A College-Going Culture

One of the catch phrases that often gets batted around higher education circles is “college-going culture.” Typically associated with the idea of helping under-represented and first-generation high school students take their education beyond high school level, the words came to mind last week when the USEF and NCEA announced the creation of the NCEA Junior Hunt Seat Medal, a new 3’3″ equitation class that can be offered at USEF licensed events in the U.S. and Canada, Designed to help junior equitation riders experience bracket-style competition for the first time and increase their visibility to NCEA coaches, it was also announced that future bracket-style competition in the western and reining disciplines is in talks.

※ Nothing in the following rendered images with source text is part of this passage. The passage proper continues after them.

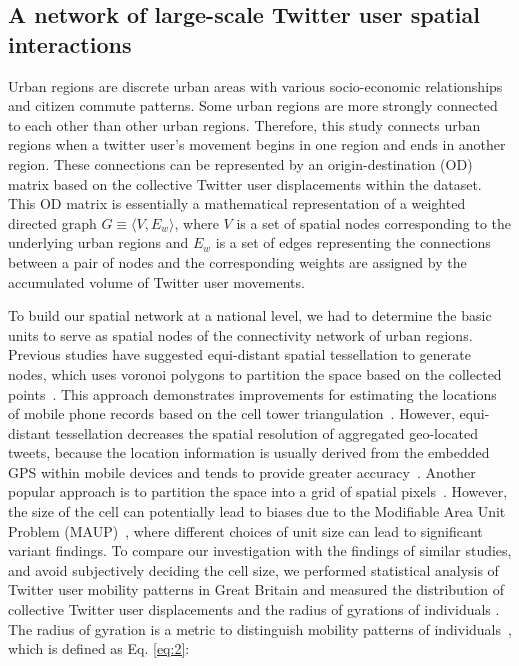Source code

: \documentclass[10pt,letterpaper]{article}
\begin{document}
\subsection*{A network of large-scale Twitter user spatial interactions}
Urban regions are discrete urban areas with various socio-economic relationships and citizen commute patterns. 
Some urban regions are more strongly connected to each other than other urban regions.
Therefore, this study connects urban regions when a twitter user's movement begins in one region and ends in another region.
These connections can be represented by an origin-destination (OD) matrix based on the collective Twitter user displacements within the dataset.
This OD matrix is essentially a mathematical representation of a weighted directed graph $G\equiv\langle V, E_{w}\rangle$, where $V$ is a set of spatial nodes corresponding to the underlying urban regions and $E_{w}$ is a set of edges representing the connections between a pair of nodes and the corresponding weights are assigned by the accumulated volume of Twitter user movements.

To build our spatial network at a national level, we had to determine the basic units to serve as spatial nodes of the connectivity network of urban regions.
Previous studies have suggested equi-distant spatial tessellation to generate nodes, which uses voronoi polygons to partition the space based on the collected points~\cite{rinzivillo2012,zhong2014}. 
This approach demonstrates improvements for estimating the locations of mobile phone records based on the cell tower triangulation~\cite{gonzalez2008,qian2013}.
However, equi-distant tessellation decreases the spatial resolution of aggregated geo-located tweets, because the location information is usually derived from the embedded GPS within mobile devices and tends to provide greater accuracy~\cite{sakaki2010,zandbergen2009}.
Another popular approach is to partition the space into a grid of spatial pixels~\cite{liuPopMobility,ratti2010}.
However, the size of the cell can potentially lead to biases due to the Modifiable Area Unit Problem (MAUP)~\cite{openshaw1984,wong2009}, where different choices of unit size can lead to significant variant findings. 
To compare our investigation with the findings of similar studies, and avoid subjectively deciding the cell size, we performed statistical analysis of Twitter user mobility patterns in Great Britain and measured the distribution of collective Twitter user displacements and the radius of gyrations of individuals \cite{gonzalez2008,jurdak2015}.
The radius of gyration is a metric to distinguish mobility patterns of individuals~\cite{gonzalez2008}, which is defined as Eq. \eqref{eq:2}:
\end{document}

While this is exciting and unites the “traditional” horse show world perhaps more closely with intercollegiate competition than in the past, it creates questions for me related to the idea of what it means to foster a college-going culture and what this new division means in the greater world of intercollegiate equestrian competition.

Allow me to explain:

Last fall, a program known as the Coalition for Access, Affordability, and Success emerged with the goal of uniting public and private colleges and universities to help all students (regardless of their background) recognize and develop their particular paths to college beginning in ninth grade. And while on the surface the cause is noble, it was met with harsh criticism by college counselors and educational consultants, most notably because of the way the system is designed. The argument of counselors is that the Coalition application will not favor the target group it hopes to (those students from lower income backgrounds), but instead will become yet one more advantage in favor of wealthy students from strong schools who will gain easier access to wealthy, highly-ranked colleges.

In other words, instead of creating more access, counselors fear the Coalition application will reduce it.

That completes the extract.